Hello everyone, sorry (again) for the lack of posts of late, I have been very busy with school etc., and am relieved to be writing this blog post.
Part I- Cley Marshes NWT- From Siberia with Love
Unfortunately, on Friday 13th January (surprise, surprise), the entirety of Cley to Kelling Marshes were flooded during a tidal surge: this left very little left patchwise (still managed to get Lapland Bunting!) for at least a week, and when the floodwaters finally did recede, two rather special birds were revealed…
The 28th January, which also just so happened to be my 15th birthday, I went down to the East Bank in the mid-afternoon, and almost immediately bumped into locals John Miller, John Furse & Rob Holmes, all looking for the Siberian Chiffchaff. Unfortunately, it wasn’t on show initially, so I ‘scoped out a redhead Smew which fell asleep on the East Bank for a while.
Then, further up, just as I was looking for Bearded Tits, the flock of Chiffchaffs the Sibe had been with flew up on the bank in front of me, and promptly flew off again. I called John, John & Rob over, and we went back to where they had been seen: the bird then promptly showed well repeatedly down to 10 metres! It reminded me a little bit of a Western Bonelli’s Warbler I saw just a few miles down the road in Kelling a couple of years ago: the brownish underparts & the more olive upperparts had a Bonelli-ish gist to it.
I then unfortunately had to go home, though the delicious birthday supper in Morston more than made up for it!
Part II- South Lincolnshire- Another Grand Day Out
I was up bright & early the next day, ready for a day of hardcore-twitching on the cards: destination; Kirkstead Bridge, Lincolnshire.
We got there in good time, only to discover the bird had swum upriver! We hastily dashed for Stixwould, and there it was on the river: a corking juvenile WHITE-BILLED DIVER! It swam up & down the river for a while before we decided enough was enough: what a cracking bird! Fortunately, it hadn’t (yet) met the same fate as the one on that very stretch of river in the 1990s; it caught in some fishing line & died.
We then reluctantly moved on to Kirkby-on-Bain Gravel Pits, where I was delighted to see both a lovely adult male Ring-necked Duck & fellow young birder Max Hellicar. There was also our first Scaup of the day (a 1w fem.) and a juvenile Glaucous Gull.
We were then a bit lost as to what to do: we had the option of returning to Titchwell, but decided instead to head down to Deeping, in South Lincolnshire.
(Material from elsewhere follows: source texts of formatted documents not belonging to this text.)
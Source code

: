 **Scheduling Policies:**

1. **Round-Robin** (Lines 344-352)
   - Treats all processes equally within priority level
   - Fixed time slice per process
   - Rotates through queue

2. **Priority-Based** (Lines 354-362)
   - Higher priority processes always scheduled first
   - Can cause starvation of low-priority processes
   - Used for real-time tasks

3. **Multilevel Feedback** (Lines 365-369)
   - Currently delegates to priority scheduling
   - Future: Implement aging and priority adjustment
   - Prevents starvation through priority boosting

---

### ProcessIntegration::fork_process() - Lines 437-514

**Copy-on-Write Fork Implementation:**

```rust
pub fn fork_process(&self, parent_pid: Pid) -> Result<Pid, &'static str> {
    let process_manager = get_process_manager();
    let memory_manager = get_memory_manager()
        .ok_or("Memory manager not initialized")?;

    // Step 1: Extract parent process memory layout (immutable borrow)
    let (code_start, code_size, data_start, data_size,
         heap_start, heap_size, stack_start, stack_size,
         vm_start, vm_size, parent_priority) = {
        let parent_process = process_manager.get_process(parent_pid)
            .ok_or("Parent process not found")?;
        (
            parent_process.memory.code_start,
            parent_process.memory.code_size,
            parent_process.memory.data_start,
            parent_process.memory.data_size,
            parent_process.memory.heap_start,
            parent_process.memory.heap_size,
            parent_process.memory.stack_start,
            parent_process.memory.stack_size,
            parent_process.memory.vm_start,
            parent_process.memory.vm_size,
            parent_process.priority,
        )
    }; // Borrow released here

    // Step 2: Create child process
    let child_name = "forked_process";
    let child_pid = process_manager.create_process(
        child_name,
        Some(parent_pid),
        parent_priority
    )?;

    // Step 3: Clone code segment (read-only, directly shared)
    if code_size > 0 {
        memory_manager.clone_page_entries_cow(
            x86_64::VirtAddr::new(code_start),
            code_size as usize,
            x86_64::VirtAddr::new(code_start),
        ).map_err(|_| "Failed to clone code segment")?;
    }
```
Having gotten ourselves very lost with the A16 & the wonderfully-complicated town of Crowland, we finally reached Deeping Lakes NR & made contact with the three Long-eared Owls which had wisely tucked themselves up in a tree. What were more obliging, however, were the Goldeneyes there which showed very well. We were also lucky to have a nice close male Goosander there.
However, Deeping had one last trick up its sleeve, with another Scaup (a 1st winter male this time) and a Great White Egret on the high bank before we headed for home.